Welcome to the not-so-grand opening of my new webspace—Planet Chili! This site was launched mainly to support my programming tutorial video series on YouTube, so chances are you were sent here from my introductory video to download the framework. Click the link below to download it now.
Download the Chili DirectX Framework
The goal of this series is to teach an utter beginner the various programming skills needed to produce a game (I am a masochist). I begin by helping you set up the tools needed to program, and then we start learning C/C++ syntax from square one. The plan is to organize the tutorials into a series of units, each unit focusing on the development of a simple game. However, we won’t yet have covered enough material to make even a simple game for the first several videos, so that will have to wait a while.
The idea is to start with basic language features first and then move on to more advanced object oriented C++ constructs as well as general programming techniques such as data structures and algorithms. The framework that I provide will allow us to start working with graphics right from the start, and later on as we become more familiar with C++ we will delve into the guts of the framework and learn all the dirty details of dealing with DirectX.
Once we are confident in using DirectX to make 2D applications, we will move on to 3D. This will entail not only learning more about the Direct3D API, but also about some of the mathematics involved in 3D graphics and the details of contemporary 3D graphics hardware. There are also other topics that I plan on covering, such as networking, AI, multithreading, etc., but I haven’t really thought out the timing yet. In fact, all this is just a rough idea at this point, so don’t try and hold me to it later. I might even split topics up into separate series, some of which may end up running concurrently.

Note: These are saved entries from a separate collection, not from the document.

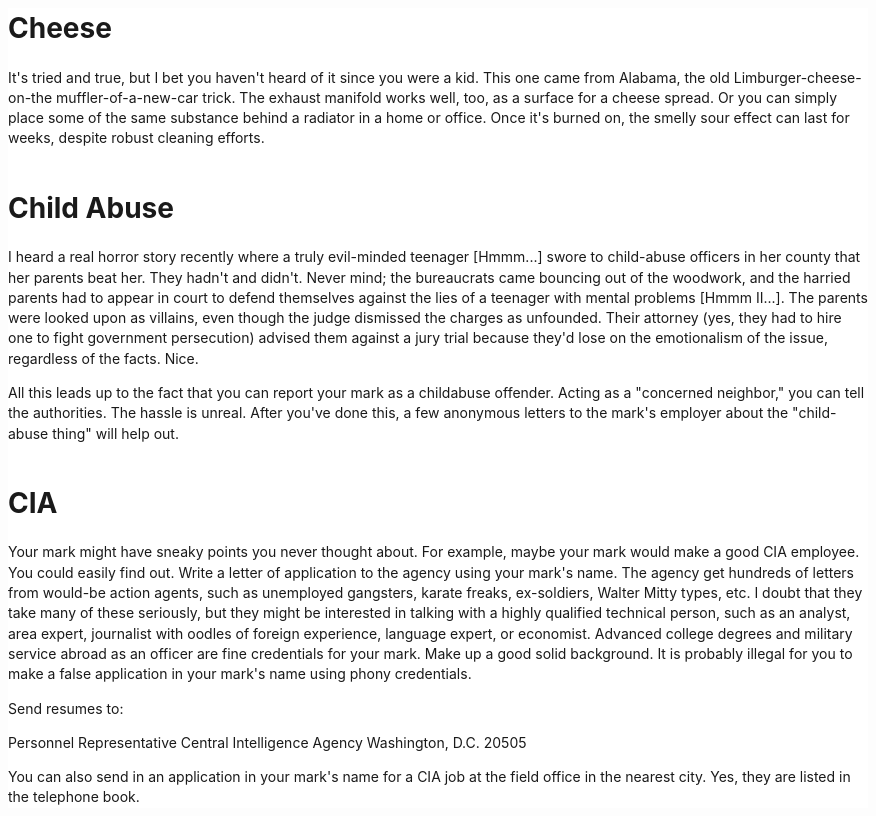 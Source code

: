 # Cheese

It's tried and true, but I bet you haven't heard of it since you were a
kid. This one came from Alabama, the old Limburger-cheese-on-the
muffler-of-a-new-car trick. The exhaust manifold works well, too, as a
surface for a cheese spread. Or you can simply place some of the same
substance behind a radiator in a home or office. Once it's burned on, the
smelly sour effect can last for weeks, despite robust cleaning efforts.

# Child Abuse

I heard a real horror story recently where a truly evil-minded teenager
[Hmmm...] swore to child-abuse officers in her county that her parents beat
her. They hadn't and didn't. Never mind; the bureaucrats came bouncing
out of the woodwork, and the harried parents had to appear in court to
defend themselves against the lies of a teenager with mental problems
[Hmmm II...]. The parents were looked upon as villains, even though the
judge dismissed the charges as unfounded. Their attorney (yes, they had to
hire one to fight government persecution) advised them against a jury trial
because they'd lose on the emotionalism of the issue, regardless of the facts.
Nice.

All this leads up to the fact that you can report your mark as a childabuse offender. Acting as a "concerned neighbor," you can tell the
authorities. The hassle is unreal. After you've done this, a few anonymous
letters to the mark's employer about the "child-abuse thing" will help out.

# CIA

Your mark might have sneaky points you never thought about. For
example, maybe your mark would make a good CIA employee. You could
easily find out. Write a letter of application to the agency using your mark's
name. The agency get hundreds of letters from would-be action agents, such
as unemployed gangsters, karate freaks, ex-soldiers, Walter Mitty types, etc.
I doubt that they take many of these seriously, but they might be interested
in talking with a highly qualified technical person, such as an analyst, area
expert, journalist with oodles of foreign experience, language expert, or
economist. Advanced college degrees and military service abroad as an
officer are fine credentials for your mark. Make up a good solid
background. It is probably illegal for you to make a false application in your
mark's name using phony credentials.

Send resumes to:

Personnel Representative
Central Intelligence Agency
Washington, D.C. 20505

You can also send in an application in your mark's name for a CIA job
at the field office in the nearest city. Yes, they are listed in the telephone
book.
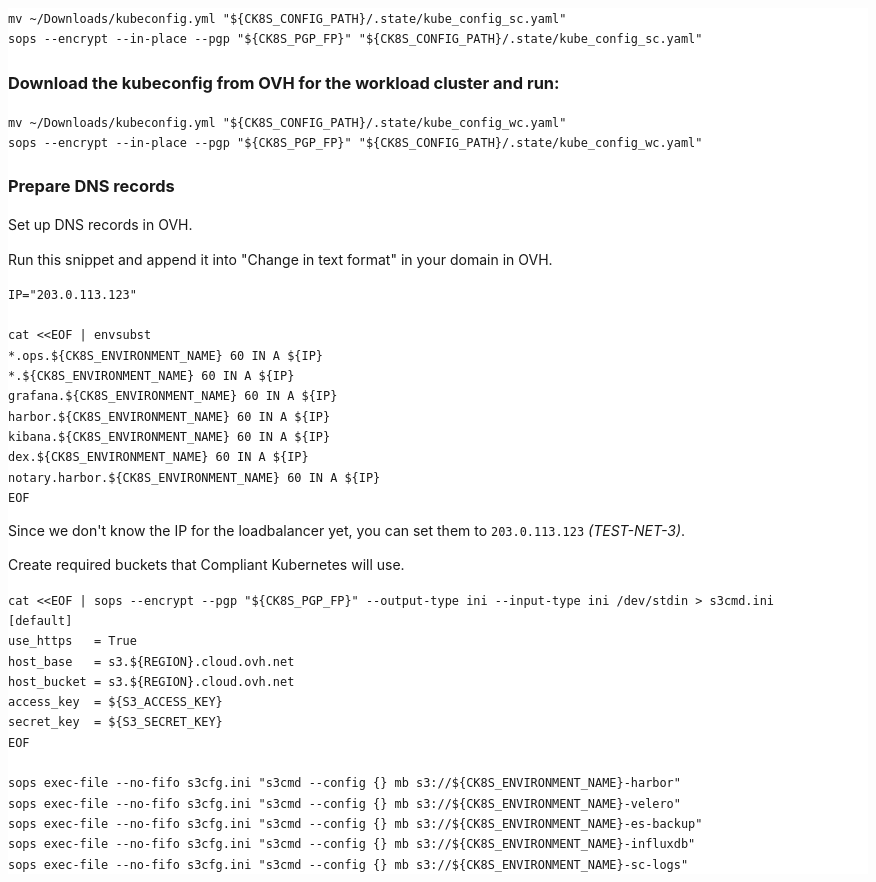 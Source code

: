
 ```ShellSession
mv ~/Downloads/kubeconfig.yml "${CK8S_CONFIG_PATH}/.state/kube_config_sc.yaml"
sops --encrypt --in-place --pgp "${CK8S_PGP_FP}" "${CK8S_CONFIG_PATH}/.state/kube_config_sc.yaml"
```

### Download the kubeconfig from OVH for the workload cluster and run:

```ShellSession
mv ~/Downloads/kubeconfig.yml "${CK8S_CONFIG_PATH}/.state/kube_config_wc.yaml"
sops --encrypt --in-place --pgp "${CK8S_PGP_FP}" "${CK8S_CONFIG_PATH}/.state/kube_config_wc.yaml"
```

### Prepare DNS records

Set up DNS records in OVH.

Run this snippet and append it into "Change in text format" in your domain in OVH.

```ShellSession
IP="203.0.113.123"

cat <<EOF | envsubst
*.ops.${CK8S_ENVIRONMENT_NAME} 60 IN A ${IP}
*.${CK8S_ENVIRONMENT_NAME} 60 IN A ${IP}
grafana.${CK8S_ENVIRONMENT_NAME} 60 IN A ${IP}
harbor.${CK8S_ENVIRONMENT_NAME} 60 IN A ${IP}
kibana.${CK8S_ENVIRONMENT_NAME} 60 IN A ${IP}
dex.${CK8S_ENVIRONMENT_NAME} 60 IN A ${IP}
notary.harbor.${CK8S_ENVIRONMENT_NAME} 60 IN A ${IP}
EOF
```

Since we don't know the IP for the loadbalancer yet, you can set them to `203.0.113.123` _(TEST-NET-3)_.

Create required buckets that Compliant Kubernetes will use.

```ShellSession
cat <<EOF | sops --encrypt --pgp "${CK8S_PGP_FP}" --output-type ini --input-type ini /dev/stdin > s3cmd.ini
[default]
use_https   = True
host_base   = s3.${REGION}.cloud.ovh.net
host_bucket = s3.${REGION}.cloud.ovh.net
access_key  = ${S3_ACCESS_KEY}
secret_key  = ${S3_SECRET_KEY}
EOF

sops exec-file --no-fifo s3cfg.ini "s3cmd --config {} mb s3://${CK8S_ENVIRONMENT_NAME}-harbor"
sops exec-file --no-fifo s3cfg.ini "s3cmd --config {} mb s3://${CK8S_ENVIRONMENT_NAME}-velero"
sops exec-file --no-fifo s3cfg.ini "s3cmd --config {} mb s3://${CK8S_ENVIRONMENT_NAME}-es-backup"
sops exec-file --no-fifo s3cfg.ini "s3cmd --config {} mb s3://${CK8S_ENVIRONMENT_NAME}-influxdb"
sops exec-file --no-fifo s3cfg.ini "s3cmd --config {} mb s3://${CK8S_ENVIRONMENT_NAME}-sc-logs"
```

My philosophy for teaching and/or learning almost any subject or skill can be summed up in two words: hands on. In order to get the most out of this series, it is highly recommended that you download the software and framework and follow along with every video. It’s also important that you take some initiative. These videos are not meant to be an exhaustive survey of everything you will ever need to know about programing to make a game. You should be supplementing what you learn here with your own independent experimentation and research. In this age of ubiquitous highspeed Internet access, there are tons of free resources on the web and absolutely no excuse not to make the most of them. Google is your friend. I also have a forum available where you can ask questions if you get stuck on the tutorials or just questions about programming in general. I hope to build a community here where programmers can support each other and share new ideas.
Well, that’s about all I have to say in the way of an introduction I guess. If you made it this far I applaud your patience and/or the amount of spare time you have on your hands. I try to inject a little bit of levity into my videos when I can, but I just wasn’t feeling it when writing the above introduction. It’s probably all for the best, since my sense of humor is at about a fifth-grade level in terms of proficiency and sophistication. I appologise for that, and for the lack of professionalism in my videos, but not very sincerely. It amuses me to act like a jackass while recording, and therefore that is how I will continue to roll. I will however try to avoid sounding like a Tourettes case off his meds (when possible).
Okay, now I’m just starting to ramble. Peace out brothers (and sisters?). Don’t forget to give me some love in the Tube and sign up for the forum. Word to your mother.
P.S. This doesn’t mean that I’ve given up on any of my let’s plays. Although I plan to shift the majority of my YouTubin’ efforts to the tutorials, Joshua, Lhaeros, and Plump will all be making their triumphant returns in good time. I may even start a new LP if the fancy strikes, but only after I’ve finished chewing what I have already bitten off.